De acordo com a pesquisadora da Universidade Johns Hopkins (EUA), Randa Slim, a Primavera Árabe pode ser dividida em duas fases.
"Tivemos duas ondas de protestos: a primeira [...] ocorreu entre 2010 e 2011 em países como Tunísia, Iêmen, Líbia e Síria. Em seguida, temos a onda de 2019, que engloba Sudão, Argélia, Iraque e Líbano", disse Slim durante o debate.
Segundo ela, as motivações dos protestos são as mesmas: "pobreza, desemprego, injustiça econômica, corrupção, má gestão e repressão".
Mas os manifestantes da segunda onda teriam extraído algumas lições da primeira, que levou a graves conflitos militares.
"Vemos uma menor influência dos partidos islâmicos na segunda onda [...] e mais destaque para jovens, mulheres e ativistas da sociedade civil", disse Slim.
A segunda onda também teria um caráter "menos ideológico", com ativistas evitando "cair na armadilha sectária".
"Eles estão sofisticando suas táticas não violentas de protesto", notou Slim. "São lições aprendidas a partir das experiências da Síria, Líbia e Iêmen."
Os especialistas acreditam que os indicadores socioeconômicos e a perseverança de conflitos militares no Oriente Médio indicam que novos protestos podem voltar a sacudir a região.

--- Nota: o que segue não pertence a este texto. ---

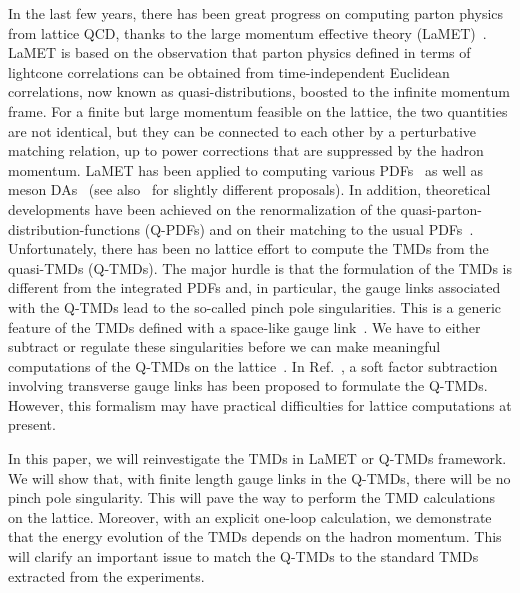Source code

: \documentclass[aps,prd,preprint,tightenlines,superscriptaddress,nofootinbib]{revtex4}
\begin{document}
In the last few years, there has been great progress on computing parton physics from lattice QCD, 
thanks to the large momentum effective theory (LaMET)~\cite{Ji:2013dva}. LaMET is based on 
the observation that parton physics defined in terms of lightcone correlations can be obtained from 
time-independent Euclidean correlations, now known as quasi-distributions, boosted to the infinite 
momentum frame. For a finite but large momentum feasible on the lattice, the two quantities are not 
identical, but they can be connected to each other by a perturbative matching relation, up to power 
corrections that are suppressed by the hadron momentum. LaMET has been applied to computing various 
PDFs~\cite{Lin:2014zya,Alexandrou:2015rja,Chen:2016utp,Alexandrou:2016jqi,Chen:2017mzz,
Lin:2017ani,Alexandrou:2017dzj} as well as meson DAs~\cite{Zhang:2017bzy,Chen:2017gck} 
(see also~\cite{Ma:2014jla,Ma:2017pxb} for slightly different proposals). In addition, 
theoretical developments have been achieved on the renormalization of 
the quasi-parton-distribution-functions (Q-PDFs) and on their matching to the usual PDFs~\cite{Xiong:2013bka,Xiong:2017jtn,Wang:2017qyg,Wang:2017eel,Stewart:2017tvs,Ji:2015qla,
Xiong:2015nua,Ji:2015jwa,Ishikawa:2016znu,Chen:2016fxx,
Constantinou:2017sej,Alexandrou:2017huk,Chen:2017mzz,Ji:2017oey,Ji:2017rah,
Ishikawa:2017faj,Green:2017xeu,Li:2016amo,Monahan:2016bvm,Briceno:2017cpo,Monahan:2017hpu,Zhang:2018ggy,Izubuchi:2018srq}. 
Unfortunately, there has been no lattice effort to compute the TMDs from the quasi-TMDs (Q-TMDs). The major
hurdle is that the formulation of the TMDs is different from the integrated 
PDFs and, in particular, the gauge links associated with the Q-TMDs lead
to the so-called pinch pole singularities. This is a generic feature of the
TMDs defined with a space-like gauge link~\cite{bbdm,Collins:1981uk}.
We have to either subtract or regulate
these singularities before we can make meaningful computations of 
the Q-TMDs on the lattice~\cite{Collins}.
In Ref.~\cite{Ji:2014hxa}, a soft factor subtraction involving transverse
gauge links has been proposed to formulate the Q-TMDs. However,
this formalism may have practical difficulties for lattice computations at present. 

In this paper, we will reinvestigate the TMDs in LaMET or Q-TMDs framework. 
We will show that, with finite length gauge links in the Q-TMDs, there will be no 
pinch pole singularity. This will pave
the way to perform the TMD calculations on the lattice. Moreover,
with an explicit one-loop calculation, we demonstrate that the
energy evolution of the TMDs depends on the hadron momentum.
This will clarify an important issue to match the Q-TMDs
to the standard TMDs extracted from the experiments. 
\end{document}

"A Primavera Árabe tende a se replicar", disse Slim. "Depois do verão, outono e inverno, a primavera sempre volta."
Nesta quarta-feira (10), especialistas em Oriente Médio se reuniram em evento promovido pelo Clube Valdai de Discussões Internacionais para debater os resultados da chamada "Primavera Árabe" e as perspectivas para a região.